By Most Rev. Richard W. Smith, Archbishop of Edmonton

Tuesday, December 19, 2017

From Snowshoes to Smartphones


This past week the Archdiocese of Edmonton launched Grandin Media. A dimension of our Office of Communications and Public Relations, Grandin Media is a digital news portal aiming to tell the story of the beautiful things that happen when we discover the difference that Jesus Christ makes.



This initiative takes its name from Vital-Justin Grandin, the Oblate missionary who was appointed the first Bishop of the Diocese of St. Albert, which later became the Archdiocese of Edmonton. When established in 1871, the Diocese covered a vast territory: large parts of the present Alberta, Saskatchewan and the Northwest Territories. Bishop Grandin needed to go where his people were, and much of his travel - thousands of kilometres over the years - was by snowshoe. Today we are motivated by the same need to reach people where they gather with the life-transforming message of the Gospel. However, the gatherings of today are increasingly virtual, largely facilitated by the omnipresent smartphone. Well, if this is where people gather today, we want to be there with them. Hence, Grandin Media.
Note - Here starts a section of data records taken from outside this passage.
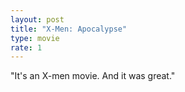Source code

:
 ```yaml
---
layout: post
title: "X-Men: Apocalypse"
type: movie
rate: 1
---
```


"It's an X-men movie. And it was great."
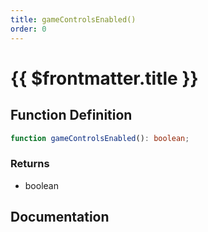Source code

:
 ```yaml
---
title: gameControlsEnabled()
order: 0
---
```


# {{ $frontmatter.title }}

<!--@include: ./gameControlsEnabled_partial_header.md-->

## Function Definition

```ts
function gameControlsEnabled(): boolean;
```

### Returns

* boolean

## Documentation

<!--@include: ./gameControlsEnabled_partial_footer.md-->
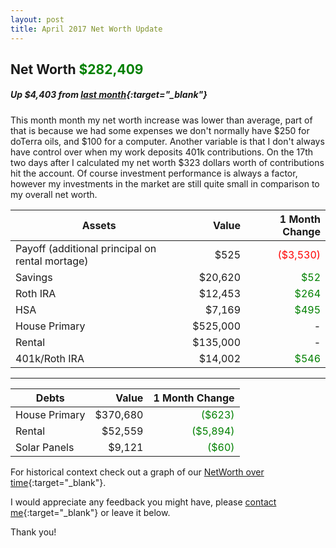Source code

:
 ```yaml
---
layout: post
title: April 2017 Net Worth Update
---
```


## Net Worth <span style="color:green;">**$282,409**</span>

##### Up $4,403 from [last month](/2017-03-14-net-worth-update/){:target="_blank"}

This month month my net worth increase was lower than average, part of that is because we had some expenses we don't normally have $250 for doTerra oils, and $100 for a computer.  Another variable is that I don't always have control over when my work deposits 401k contributions.  On the 17th two days after I calculated my net worth $323 dollars worth of contributions hit the account.  Of course investment performance is always a factor, however my investments in the market are still quite small in comparison to my overall net worth.


| Assets        | Value           | 1 Month Change  |
| ------------- | -------------:| -----:|
| Payoff (additional principal on rental mortage)     | $525     | <span style="color:red;">($3,530)</span>   |
| Savings   | $20,620 | <span style="color:green;">$52</span> |
| Roth IRA  | $12,453     | <span style="color:green;">$264</span> |
| HSA  | $7,169     | <span style="color:green;">$495</span> |
| House Primary  | $525,000     | - |
| Rental  | $135,000     | - |
| 401k/Roth IRA  | $14,002     | <span style="color:green;">$546</span> |

<hr>

| Debts        | Value           | 1 Month Change  |
| ------------- | -------------:| -----:|
| House Primary      | $370,680   | <span style="color:green;">($623)</span>   |
| Rental   | $52,559 | <span style="color:green;">($5,894)</span> |
| Solar Panels  | $9,121    | <span style="color:green;">($60)</span> |

  
For historical context check out a graph of our [NetWorth over time](/Net-Worth/profile/?user=yhxzTiGfYRe5j5IpB6Xw2nmZUTJ2){:target="_blank"}.

I would appreciate any feedback you might have, please [contact me](/aboutme/){:target="_blank"} or leave it below.  

Thank you!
The circumstances in which our evangelical task unfolds have changed dramatically, yet its urgency has in no way diminished. The exigency is underscored by a rich biblical image that we encountered in the Gospel passage on Sunday: the wilderness. The passage from the Gospel of John records the self-identification offered by St. John the Baptist: a voice crying in the wilderness (cf. Jn 1: 6-8, 19-28). The wilderness in which the Baptist lived, preached and baptized was the dry and barren Judean desert. That traversed by Bishop Grandin, though different, was often equally harsh. In our day, the Church, too, speaks into a wilderness, yet one of an entirely different order.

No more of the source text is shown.